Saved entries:
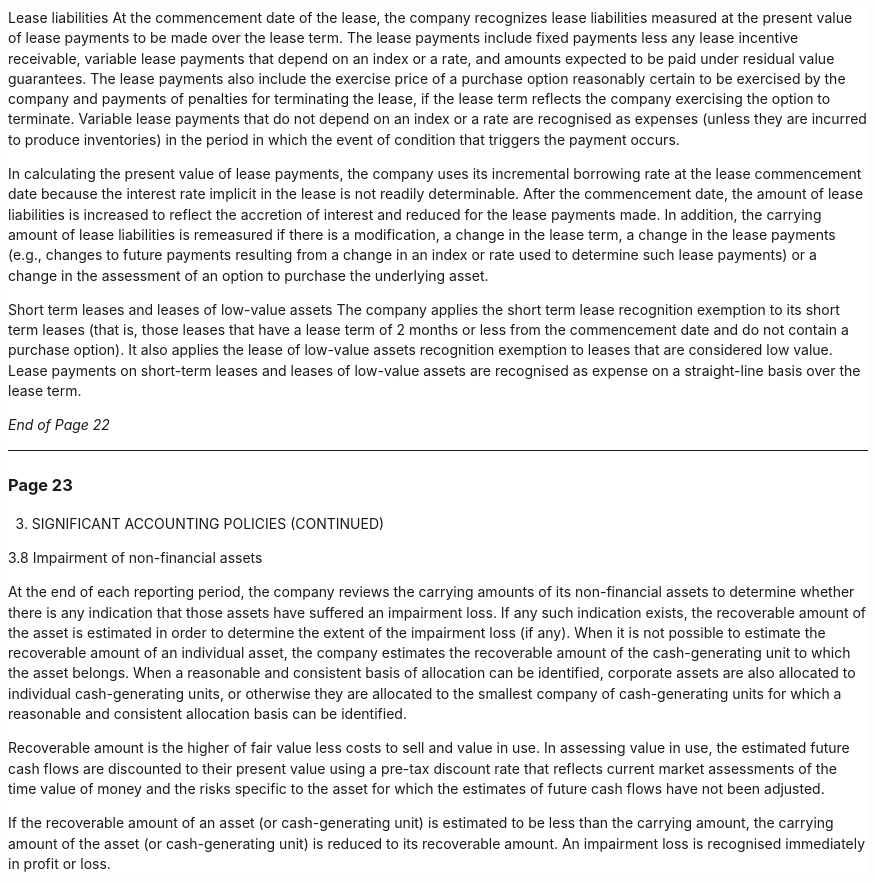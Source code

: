 Lease liabilities
At the commencement date of the lease, the company recognizes lease liabilities measured at the present value of lease payments to be made over the lease term. The lease payments include fixed payments less any lease incentive receivable, variable lease payments that depend on an index or a rate, and amounts expected to be paid under residual value guarantees. The lease payments also include the exercise price of a purchase option reasonably certain to be exercised by the company and payments of penalties for terminating the lease, if the lease term reflects the company exercising the option to terminate. Variable lease payments that do not depend on an index or a rate are recognised as expenses (unless they are incurred to produce inventories) in the period in which the event of condition that triggers the payment occurs.

In calculating the present value of lease payments, the company uses its incremental borrowing rate at the lease commencement date because the interest rate implicit in the lease is not readily determinable. After the commencement date, the amount of lease liabilities is increased to reflect the accretion of interest and reduced for the lease payments made. In addition, the carrying amount of lease liabilities is remeasured if there is a modification, a change in the lease term, a change in the lease payments (e.g., changes to future payments resulting from a change in an index or rate used to determine such lease payments) or a change in the assessment of an option to purchase the underlying asset.

Short term leases and leases of low-value assets
The company applies the short term lease recognition exemption to its short term leases (that is, those leases that have a lease term of 2 months or less from the commencement date and do not contain a purchase option). It also applies the lease of low-value assets recognition exemption to leases that are considered low value. Lease payments on short-term leases and leases of low-value assets are recognised as expense on a straight-line basis over the lease term.

*End of Page 22*

---

### Page 23

3. SIGNIFICANT ACCOUNTING POLICIES (CONTINUED)

3.8 Impairment of non-financial assets

At the end of each reporting period, the company reviews the carrying amounts of its non-financial assets to determine whether there is any indication that those assets have suffered an impairment loss. If any such indication exists, the recoverable amount of the asset is estimated in order to determine the extent of the impairment loss (if any). When it is not possible to estimate the recoverable amount of an individual asset, the company estimates the recoverable amount of the cash-generating unit to which the asset belongs. When a reasonable and consistent basis of allocation can be identified, corporate assets are also allocated to individual cash-generating units, or otherwise they are allocated to the smallest company of cash-generating units for which a reasonable and consistent allocation basis can be identified.

Recoverable amount is the higher of fair value less costs to sell and value in use. In assessing value in use, the estimated future cash flows are discounted to their present value using a pre-tax discount rate that reflects current market assessments of the time value of money and the risks specific to the asset for which the estimates of future cash flows have not been adjusted.

If the recoverable amount of an asset (or cash-generating unit) is estimated to be less than the carrying amount, the carrying amount of the asset (or cash-generating unit) is reduced to its recoverable amount. An impairment loss is recognised immediately in profit or loss.
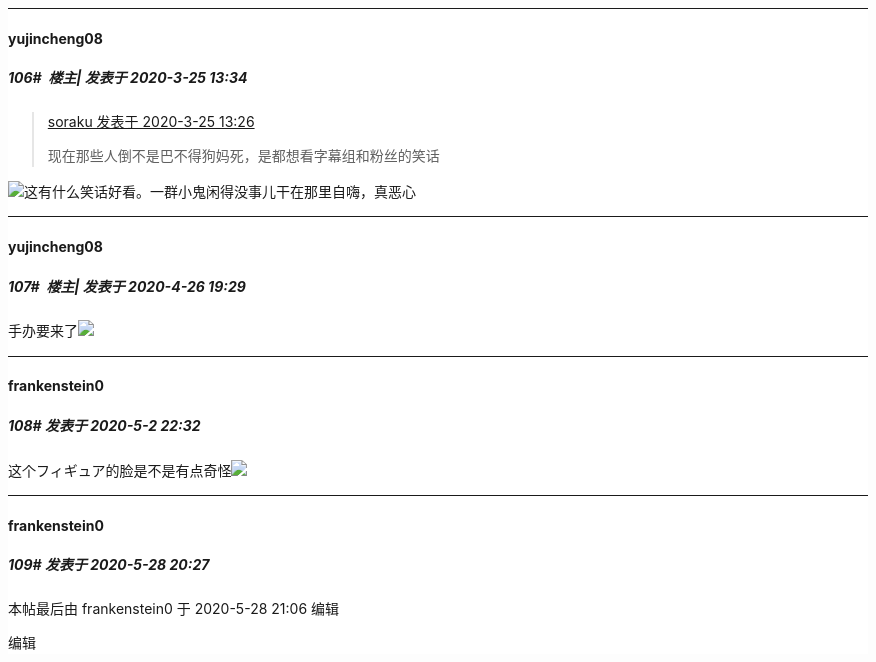 




-----

####  yujincheng08  
##### 106#         楼主| 发表于 2020-3-25 13:34



<blockquote><a href="httphttps://bbs.saraba1st.com/2b/forum.php?mod=redirect&amp;goto=findpost&amp;pid=46867021&amp;ptid=1914416" target="_blank">soraku 发表于 2020-3-25 13:26</a>

现在那些人倒不是巴不得狗妈死，是都想看字幕组和粉丝的笑话</blockquote>
<img src="https://static.saraba1st.com/image/smiley/face2017/090.png" referrerpolicy="no-referrer">这有什么笑话好看。一群小鬼闲得没事儿干在那里自嗨，真恶心







-----

####  yujincheng08  
##### 107#         楼主| 发表于 2020-4-26 19:29




手办要来了<img src="https://static.saraba1st.com/image/smiley/face2017/072.png" referrerpolicy="no-referrer">







-----

####  frankenstein0  
##### 108#       发表于 2020-5-2 22:32




这个フィギュア的脸是不是有点奇怪<img src="https://static.saraba1st.com/image/smiley/face2017/001.png" referrerpolicy="no-referrer">







-----

####  frankenstein0  
##### 109#       发表于 2020-5-28 20:27



 本帖最后由 frankenstein0 于 2020-5-28 21:06 编辑 

编辑
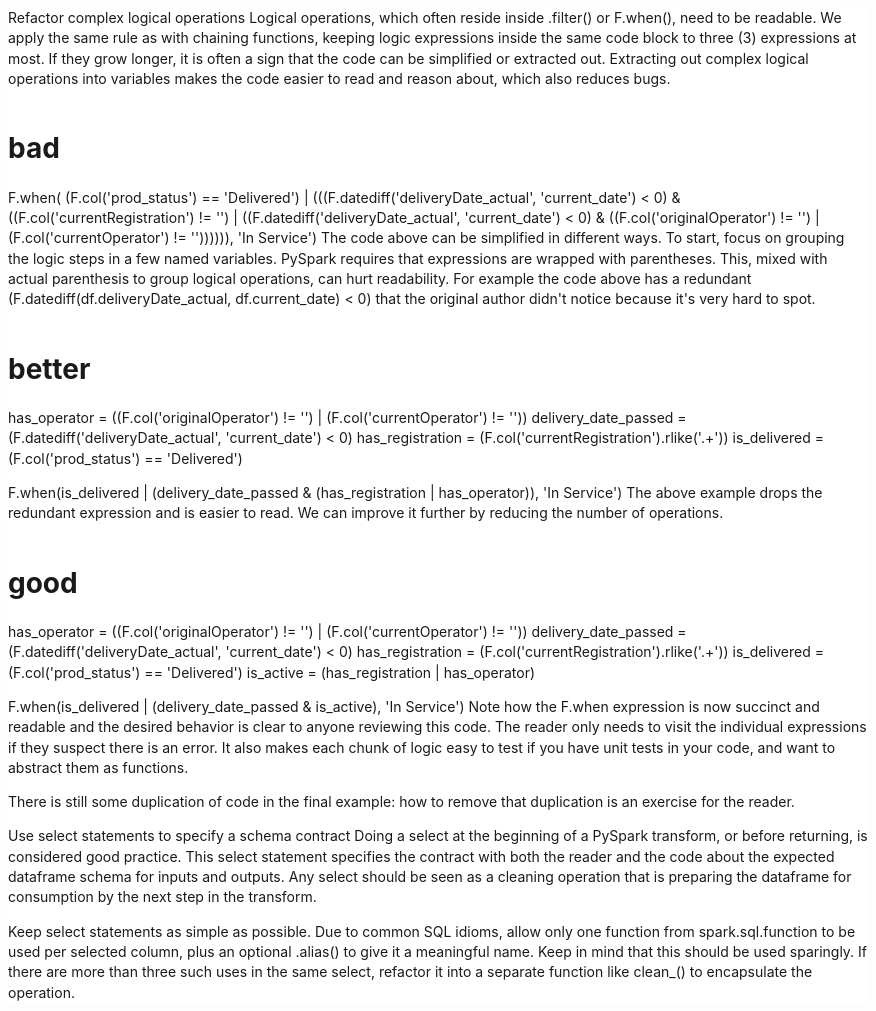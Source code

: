 Refactor complex logical operations
Logical operations, which often reside inside .filter() or F.when(), need to be readable. We apply the same rule as with chaining functions, keeping logic expressions inside the same code block to three (3) expressions at most. If they grow longer, it is often a sign that the code can be simplified or extracted out. Extracting out complex logical operations into variables makes the code easier to read and reason about, which also reduces bugs.

# bad
F.when( (F.col('prod_status') == 'Delivered') | (((F.datediff('deliveryDate_actual', 'current_date') < 0) & ((F.col('currentRegistration') != '') | ((F.datediff('deliveryDate_actual', 'current_date') < 0) & ((F.col('originalOperator') != '') | (F.col('currentOperator') != '')))))), 'In Service')
The code above can be simplified in different ways. To start, focus on grouping the logic steps in a few named variables. PySpark requires that expressions are wrapped with parentheses. This, mixed with actual parenthesis to group logical operations, can hurt readability. For example the code above has a redundant (F.datediff(df.deliveryDate_actual, df.current_date) < 0) that the original author didn't notice because it's very hard to spot.

# better
has_operator = ((F.col('originalOperator') != '') | (F.col('currentOperator') != ''))
delivery_date_passed = (F.datediff('deliveryDate_actual', 'current_date') < 0)
has_registration = (F.col('currentRegistration').rlike('.+'))
is_delivered = (F.col('prod_status') == 'Delivered')

F.when(is_delivered | (delivery_date_passed & (has_registration | has_operator)), 'In Service')
The above example drops the redundant expression and is easier to read. We can improve it further by reducing the number of operations.

# good
has_operator = ((F.col('originalOperator') != '') | (F.col('currentOperator') != ''))
delivery_date_passed = (F.datediff('deliveryDate_actual', 'current_date') < 0)
has_registration = (F.col('currentRegistration').rlike('.+'))
is_delivered = (F.col('prod_status') == 'Delivered')
is_active = (has_registration | has_operator)

F.when(is_delivered | (delivery_date_passed & is_active), 'In Service')
Note how the F.when expression is now succinct and readable and the desired behavior is clear to anyone reviewing this code. The reader only needs to visit the individual expressions if they suspect there is an error. It also makes each chunk of logic easy to test if you have unit tests in your code, and want to abstract them as functions.

There is still some duplication of code in the final example: how to remove that duplication is an exercise for the reader.

Use select statements to specify a schema contract
Doing a select at the beginning of a PySpark transform, or before returning, is considered good practice. This select statement specifies the contract with both the reader and the code about the expected dataframe schema for inputs and outputs. Any select should be seen as a cleaning operation that is preparing the dataframe for consumption by the next step in the transform.

Keep select statements as simple as possible. Due to common SQL idioms, allow only one function from spark.sql.function to be used per selected column, plus an optional .alias() to give it a meaningful name. Keep in mind that this should be used sparingly. If there are more than three such uses in the same select, refactor it into a separate function like clean_<dataframe name>() to encapsulate the operation.
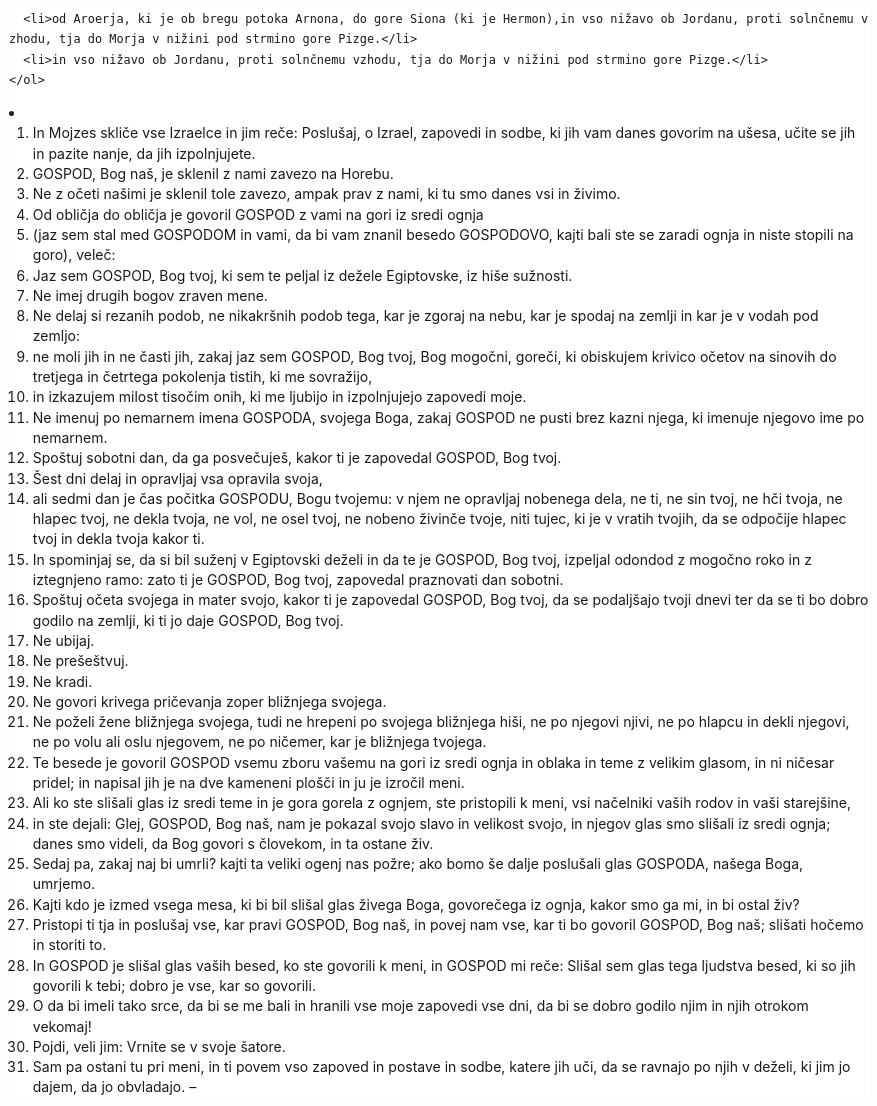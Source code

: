       <li>od Aroerja, ki je ob bregu potoka Arnona, do gore Siona (ki je Hermon),in vso nižavo ob Jordanu, proti solnčnemu vzhodu, tja do Morja v nižini pod strmino gore Pizge.</li>
      <li>in vso nižavo ob Jordanu, proti solnčnemu vzhodu, tja do Morja v nižini pod strmino gore Pizge.</li>
    </ol>
  </li>
  <li>
    <ol>
      <li>In Mojzes skliče vse Izraelce in jim reče: Poslušaj, o Izrael, zapovedi in sodbe, ki jih vam danes govorim na ušesa, učite se jih in pazite nanje, da jih izpolnjujete.</li>
      <li>GOSPOD, Bog naš, je sklenil z nami zavezo na Horebu.</li>
      <li>Ne z očeti našimi je sklenil tole zavezo, ampak prav z nami, ki tu smo danes vsi in živimo.</li>
      <li>Od obličja do obličja je govoril GOSPOD z vami na gori iz sredi ognja</li>
      <li>(jaz sem stal med GOSPODOM in vami, da bi vam znanil besedo GOSPODOVO, kajti bali ste se zaradi ognja in niste stopili na goro), veleč:</li>
      <li>Jaz sem GOSPOD, Bog tvoj, ki sem te peljal iz dežele Egiptovske, iz hiše sužnosti.</li>
      <li>Ne imej drugih bogov zraven mene.</li>
      <li>Ne delaj si rezanih podob, ne nikakršnih podob tega, kar je zgoraj na nebu, kar je spodaj na zemlji in kar je v vodah pod zemljo:</li>
      <li>ne moli jih in ne časti jih, zakaj jaz sem GOSPOD, Bog tvoj, Bog mogočni, goreči, ki obiskujem krivico očetov na sinovih do tretjega in četrtega pokolenja tistih, ki me sovražijo,</li>
      <li>in izkazujem milost tisočim onih, ki me ljubijo in izpolnjujejo zapovedi moje.</li>
      <li>Ne imenuj po nemarnem imena GOSPODA, svojega Boga, zakaj GOSPOD ne pusti brez kazni njega, ki imenuje njegovo ime po nemarnem.</li>
      <li>Spoštuj sobotni dan, da ga posvečuješ, kakor ti je zapovedal GOSPOD, Bog tvoj.</li>
      <li>Šest dni delaj in opravljaj vsa opravila svoja,</li>
      <li>ali sedmi dan je čas počitka GOSPODU, Bogu tvojemu: v njem ne opravljaj nobenega dela, ne ti, ne sin tvoj, ne hči tvoja, ne hlapec tvoj, ne dekla tvoja, ne vol, ne osel tvoj, ne nobeno živinče tvoje, niti tujec, ki je v vratih tvojih, da se odpočije hlapec tvoj in dekla tvoja kakor ti.</li>
      <li>In spominjaj se, da si bil suženj v Egiptovski deželi in da te je GOSPOD, Bog tvoj, izpeljal odondod z mogočno roko in z iztegnjeno ramo: zato ti je GOSPOD, Bog tvoj, zapovedal praznovati dan sobotni.</li>
      <li>Spoštuj očeta svojega in mater svojo, kakor ti je zapovedal GOSPOD, Bog tvoj, da se podaljšajo tvoji dnevi ter da se ti bo dobro godilo na zemlji, ki ti jo daje GOSPOD, Bog tvoj.</li>
      <li>Ne ubijaj.</li>
      <li>Ne prešeštvuj.</li>
      <li>Ne kradi.</li>
      <li>Ne govori krivega pričevanja zoper bližnjega svojega.</li>
      <li>Ne poželi žene bližnjega svojega, tudi ne hrepeni po svojega bližnjega hiši, ne po njegovi njivi, ne po hlapcu in dekli njegovi, ne po volu ali oslu njegovem, ne po ničemer, kar je bližnjega tvojega.</li>
      <li>Te besede je govoril GOSPOD vsemu zboru vašemu na gori iz sredi ognja in oblaka in teme z velikim glasom, in ni ničesar pridel; in napisal jih je na dve kameneni plošči in ju je izročil meni.</li>
      <li>Ali ko ste slišali glas iz sredi teme in je gora gorela z ognjem, ste pristopili k meni, vsi načelniki vaših rodov in vaši starejšine,</li>
      <li>in ste dejali: Glej, GOSPOD, Bog naš, nam je pokazal svojo slavo in velikost svojo, in njegov glas smo slišali iz sredi ognja; danes smo videli, da Bog govori s človekom, in ta ostane živ.</li>
      <li>Sedaj pa, zakaj naj bi umrli? kajti ta veliki ogenj nas požre; ako bomo še dalje poslušali glas GOSPODA, našega Boga, umrjemo.</li>
      <li>Kajti kdo je izmed vsega mesa, ki bi bil slišal glas živega Boga, govorečega iz ognja, kakor smo ga mi, in bi ostal živ?</li>
      <li>Pristopi ti tja in poslušaj vse, kar pravi GOSPOD, Bog naš, in povej nam vse, kar ti bo govoril GOSPOD, Bog naš; slišati hočemo in storiti to.</li>
      <li>In GOSPOD je slišal glas vaših besed, ko ste govorili k meni, in GOSPOD mi reče: Slišal sem glas tega ljudstva besed, ki so jih govorili k tebi; dobro je vse, kar so govorili.</li>
      <li>O da bi imeli tako srce, da bi se me bali in hranili vse moje zapovedi vse dni, da bi se dobro godilo njim in njih otrokom vekomaj!</li>
      <li>Pojdi, veli jim: Vrnite se v svoje šatore.</li>
      <li>Sam pa ostani tu pri meni, in ti povem vso zapoved in postave in sodbe, katere jih uči, da se ravnajo po njih v deželi, ki jim jo dajem, da jo obvladajo. –</li>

• _Work order_
Out of the entries, report each line that contains the word "proti".

• _Solution to this exercise_
:       <li>od Aroerja, ki je ob bregu potoka Arnona, do gore Siona (ki je Hermon),in vso nižavo ob Jordanu, proti solnčnemu vzhodu, tja do Morja v nižini pod strmino gore Pizge.</li>
      <li>in vso nižavo ob Jordanu, proti solnčnemu vzhodu, tja do Morja v nižini pod strmino gore Pizge.</li>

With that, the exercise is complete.